**Data shown:**
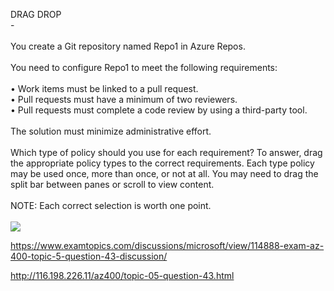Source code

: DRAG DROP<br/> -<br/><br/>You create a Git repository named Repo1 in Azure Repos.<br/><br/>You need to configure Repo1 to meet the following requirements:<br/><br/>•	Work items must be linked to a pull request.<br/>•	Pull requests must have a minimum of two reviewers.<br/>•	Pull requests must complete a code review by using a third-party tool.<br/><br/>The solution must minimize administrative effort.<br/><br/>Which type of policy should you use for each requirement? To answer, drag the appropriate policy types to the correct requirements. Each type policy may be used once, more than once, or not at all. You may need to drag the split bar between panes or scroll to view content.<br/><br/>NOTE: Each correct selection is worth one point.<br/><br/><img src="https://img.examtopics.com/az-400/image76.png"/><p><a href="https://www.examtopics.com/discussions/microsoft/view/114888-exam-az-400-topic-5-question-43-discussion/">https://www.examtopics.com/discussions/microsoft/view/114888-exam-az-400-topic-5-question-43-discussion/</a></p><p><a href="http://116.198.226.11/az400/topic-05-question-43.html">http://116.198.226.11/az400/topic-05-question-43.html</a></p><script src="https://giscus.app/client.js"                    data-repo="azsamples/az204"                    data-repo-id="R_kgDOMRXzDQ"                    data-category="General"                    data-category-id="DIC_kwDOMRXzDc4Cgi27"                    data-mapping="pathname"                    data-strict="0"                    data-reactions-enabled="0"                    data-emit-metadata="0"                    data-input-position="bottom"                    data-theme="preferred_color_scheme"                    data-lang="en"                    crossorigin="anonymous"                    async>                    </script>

* * *

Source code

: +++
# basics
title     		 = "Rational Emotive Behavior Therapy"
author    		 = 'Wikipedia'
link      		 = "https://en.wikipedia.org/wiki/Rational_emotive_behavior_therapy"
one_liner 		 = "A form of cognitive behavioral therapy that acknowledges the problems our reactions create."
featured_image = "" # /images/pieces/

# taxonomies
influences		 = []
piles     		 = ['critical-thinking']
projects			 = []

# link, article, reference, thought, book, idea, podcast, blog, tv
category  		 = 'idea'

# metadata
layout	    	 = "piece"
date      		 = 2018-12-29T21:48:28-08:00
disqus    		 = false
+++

**Work instruction:**
Pull every line containing the word "idea" out of the material and copy it.

**Answer section:**
# link, article, reference, thought, book, idea, podcast, blog, tv
category  		 = 'idea'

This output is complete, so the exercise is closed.